No other age group saw a similar increase.
The 2025 ANU Election Monitoring Survey found loneliness and financial stress are strongly linked to political disengagement, with affected individuals reporting lower satisfaction with democracy and reduced trust in institutions.
Delayed Adulthood and Its Implications
Changing Familial Milestones
Young Australians are entering adulthood later and under more pressure. More are living with parents into their late 20s and early 30s, often while studying or working in low-paid jobs. Census data show the proportion of young adults living at home has increased across every age group since 2006, with the sharpest rise between 2016 and 2021.
Relationship formation is also changing. Young people are entering first marriages later, and women are having children later or not at all. The proportion of first-time mothers aged 30 and over has more than doubled since the 1980s, but the fertility rates of every age group under 35 have declined since the mid-2010s. Overall, fertility rates have dropped to a record low of 1.5 babies per woman, starkly below the current level needed for population replacement.
These demographic trends have long-term implications for care and dependency, as fewer children will be available to support ageing parents. Relationship pressures are intensifying, with nearly half of young people aged 18 to 24 reporting that work or study commitments strain their most important relationships.

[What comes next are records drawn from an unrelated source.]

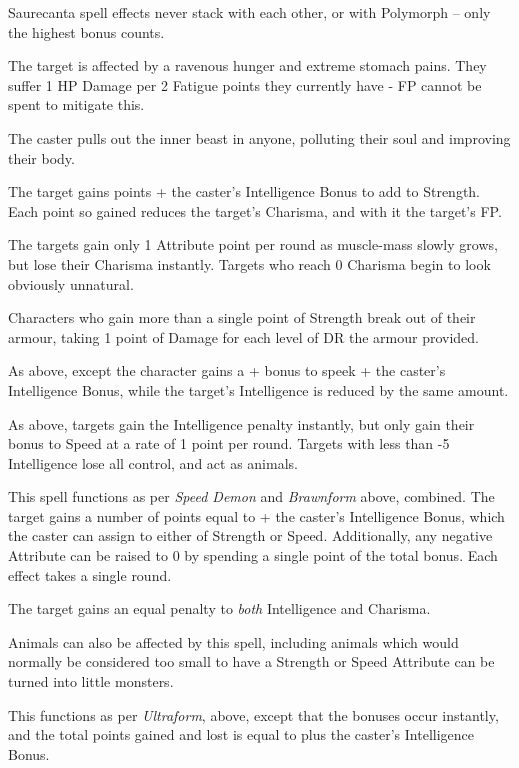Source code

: 	Saurecanta spell effects never stack with each other, or with Polymorph -- only the highest bonus counts.

\spelllevel
{}
The target is affected by a ravenous hunger and extreme stomach pains.  They suffer 1 HP Damage per 2 Fatigue points they currently have - FP cannot be spent to mitigate this.

\spelllevel
{}
The caster pulls out the inner beast in anyone, polluting their soul and improving their body.

The target gains  points + the caster's Intelligence Bonus to add to Strength.  Each point so gained reduces the target's Charisma, and with it the target's FP.

The targets gain only 1 Attribute point per round as muscle-mass slowly grows, but lose their Charisma instantly.  Targets who reach 0 Charisma begin to look obviously unnatural.

Characters who gain more than a single point of Strength break out of their armour, taking 1 point of Damage for each level of DR the armour provided.

As above, except the character gains a + bonus to speek + the caster's Intelligence Bonus, while the target's Intelligence is reduced by the same amount.

As above, targets gain the Intelligence penalty instantly, but only gain their bonus to Speed at a rate of 1 point per round.  Targets with less than -5 Intelligence lose all control, and act as animals.

\spelllevel
{}
This spell functions as per {\it Speed Demon} and {\it Brawnform} above, combined.  The target gains a number of points equal to  + the caster's Intelligence Bonus, which the caster can assign to either of Strength or Speed.  Additionally, any negative Attribute can be raised to 0 by spending a single point of the total bonus.  Each effect takes a single round.

The target gains an equal penalty to {\it both} Intelligence and Charisma.

Animals can also be affected by this spell, including animals which would normally be considered too small to have a Strength or Speed Attribute can be turned into little monsters.

\spelllevel
{}
This functions as per {\it Ultraform}, above, except that the bonuses occur instantly, and the total points gained and lost is equal to  plus the caster's Intelligence Bonus.

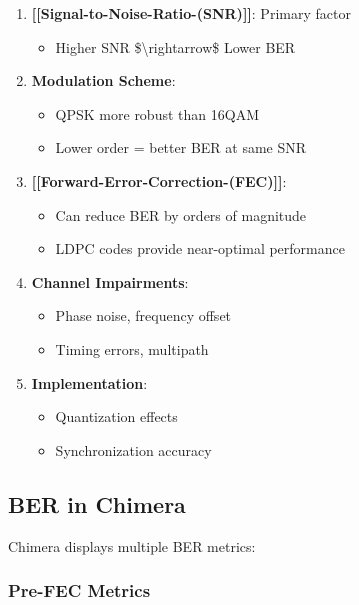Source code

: \begin{enumerate}
\def\labelenumi{\arabic{enumi}.}
\tightlist
\item
  \textbf{{[}{[}Signal-to-Noise-Ratio-(SNR){]}{]}}: Primary factor

  \begin{itemize}
  \tightlist
  \item
    Higher SNR \$\textbackslash rightarrow\$ Lower BER
  \end{itemize}
\item
  \textbf{Modulation Scheme}:

  \begin{itemize}
  \tightlist
  \item
    QPSK more robust than 16QAM
  \item
    Lower order = better BER at same SNR
  \end{itemize}
\item
  \textbf{{[}{[}Forward-Error-Correction-(FEC){]}{]}}:

  \begin{itemize}
  \tightlist
  \item
    Can reduce BER by orders of magnitude
  \item
    LDPC codes provide near-optimal performance
  \end{itemize}
\item
  \textbf{Channel Impairments}:

  \begin{itemize}
  \tightlist
  \item
    Phase noise, frequency offset
  \item
    Timing errors, multipath
  \end{itemize}
\item
  \textbf{Implementation}:

  \begin{itemize}
  \tightlist
  \item
    Quantization effects
  \item
    Synchronization accuracy
  \end{itemize}
\end{enumerate}

\subsection{BER in Chimera}\label{ber-in-chimera}

Chimera displays multiple BER metrics:

\subsubsection{Pre-FEC Metrics}\label{pre-fec-metrics}

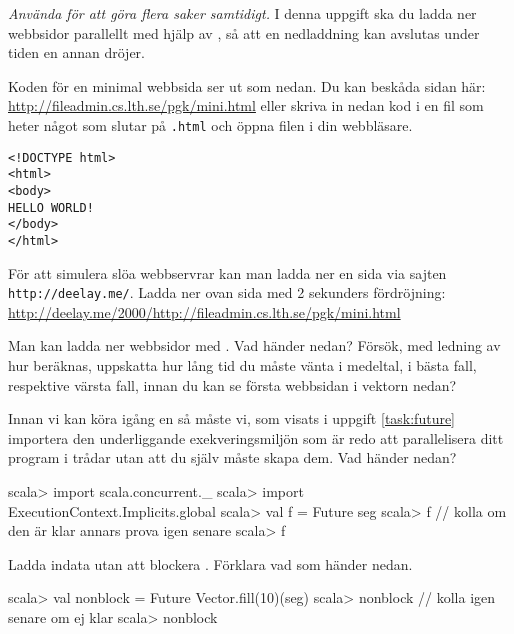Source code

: \Task \emph{Använda  för att göra flera saker samtidigt.}
I denna uppgift ska du ladda ner webbsidor parallellt med hjälp av , så att en nedladdning kan avslutas under tiden en annan dröjer.  

\Subtask Koden för en minimal webbsida ser ut som nedan. Du kan beskåda sidan här: \url{http://fileadmin.cs.lth.se/pgk/mini.html} eller skriva in nedan kod i en fil som heter något som slutar på \texttt{.html} och öppna filen i din webbläsare.

\begin{verbatim}
<!DOCTYPE html>
<html>
<body>
HELLO WORLD!
</body>
</html>
\end{verbatim}

\Subtask För att simulera slöa webbservrar kan man ladda ner en sida via sajten \texttt{http://deelay.me/}. Ladda ner ovan sida med 2 sekunders fördröjning:\\
\url{http://deelay.me/2000/http://fileadmin.cs.lth.se/pgk/mini.html}

\Subtask Man kan ladda ner webbsidor med . Vad händer nedan? Försök, med ledning av hur  beräknas, uppskatta hur lång tid du måste vänta i medeltal, i bästa fall, respektive värsta fall, innan du kan se första webbsidan i vektorn  nedan?


\Subtask Innan vi kan köra igång en  så måste vi, som visats i uppgift \ref{task:future} importera den underliggande exekveringsmiljön som är redo att parallelisera ditt program i trådar utan att du själv måste skapa dem. Vad händer nedan?
\begin{REPL}
scala> import scala.concurrent._ 
scala> import ExecutionContext.Implicits.global
scala> val f = Future{ seg }
scala> f   // kolla om den är klar annars prova igen senare
scala> f
\end{REPL}

\Subtask Ladda indata utan att blockera . Förklara vad som händer nedan.
\begin{REPL}
scala> val nonblock = Future{ Vector.fill(10)(seg) }
scala> nonblock   // kolla igen senare om ej klar
scala> nonblock  
\end{REPL}

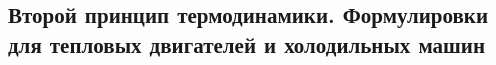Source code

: \subsection{\textbf{Второй принцип термодинамики. Формулировки для тепловых двигателей и холодильных машин}}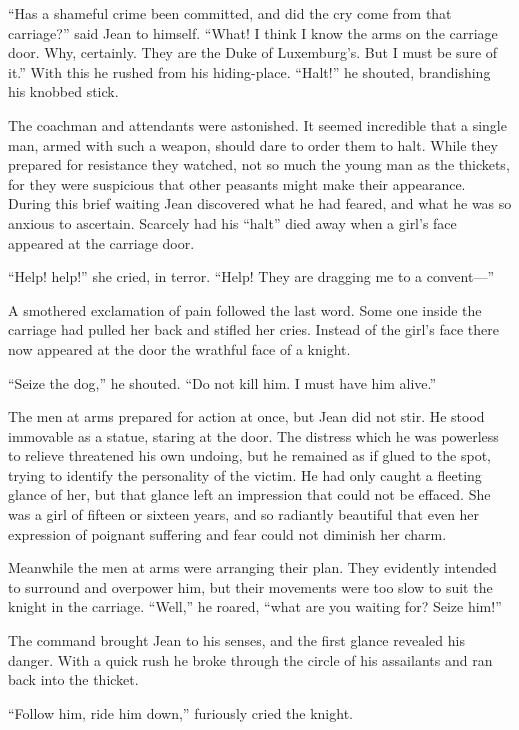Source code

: ``Has a shameful crime been committed, and did the cry come from that
carriage?'' said Jean to himself. ``What! I think I know the arms on the
carriage door. Why, certainly. They are the Duke of Luxemburg's. But I
must be sure of it.'' With this he rushed from his hiding-place.
``Halt!'' he shouted, brandishing his knobbed stick.

The coachman and attendants were astonished. It seemed incredible that a
single man, armed with such a weapon, should dare to order them to halt.
While they prepared for resistance they watched, not so much the young
man as the thickets, for they were suspicious that other peasants might
make their appearance. During this brief waiting Jean discovered what he
had feared, and what he was so anxious to ascertain. Scarcely had his
``halt'' died away when a girl's face appeared at the carriage door.

``Help! help!'' she cried, in terror. ``Help! They are dragging me to a
convent---''

A smothered exclamation of pain followed the last word. Some one inside
the carriage had pulled her back and stifled her cries. Instead of the
girl's face there now appeared at the door the wrathful face of a
knight.

``Seize the dog,'' he shouted. ``Do not kill him. I must have him
alive.''

The men at arms prepared for action at once, but Jean did not stir. He
stood immovable as a statue, staring at the door. The distress which he
was powerless to relieve threatened his own undoing, but he remained as
if glued to the spot, trying to identify the personality of the victim.
He had only caught a fleeting glance of her, but that glance left an
impression that could not be effaced. She was a girl of fifteen or
sixteen years, and so radiantly beautiful that even her expression of
poignant suffering and fear could not diminish her charm.

Meanwhile the men at arms were arranging their plan. They evidently
intended to surround and overpower him, but their movements were too
slow to suit the knight in the carriage. ``Well,'' he roared, ``what are
you waiting for? Seize him!''

The command brought Jean to his senses, and the first glance revealed
his danger. With a quick rush he broke through the circle of his
assailants and ran back into the thicket.

``Follow him, ride him down,'' furiously cried the knight.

These shifts in household dynamics, fertility, and relationship stability reflect a broader delay in achieving traditional markers of adulthood. For many young people, the path to independence is not only slower but more fragile, shaped by economic constraints and social change. Financial, educational, and employment insecurities are converging to shape mental health and psychological wellbeing, influencing how young people form relationships, start families, and engage with society and politics.
Intergenerational inequality is not just an economic issue, but a social and democratic one. As Australia grapples with these challenges, the need for effective policy interventions becomes ever more pressing.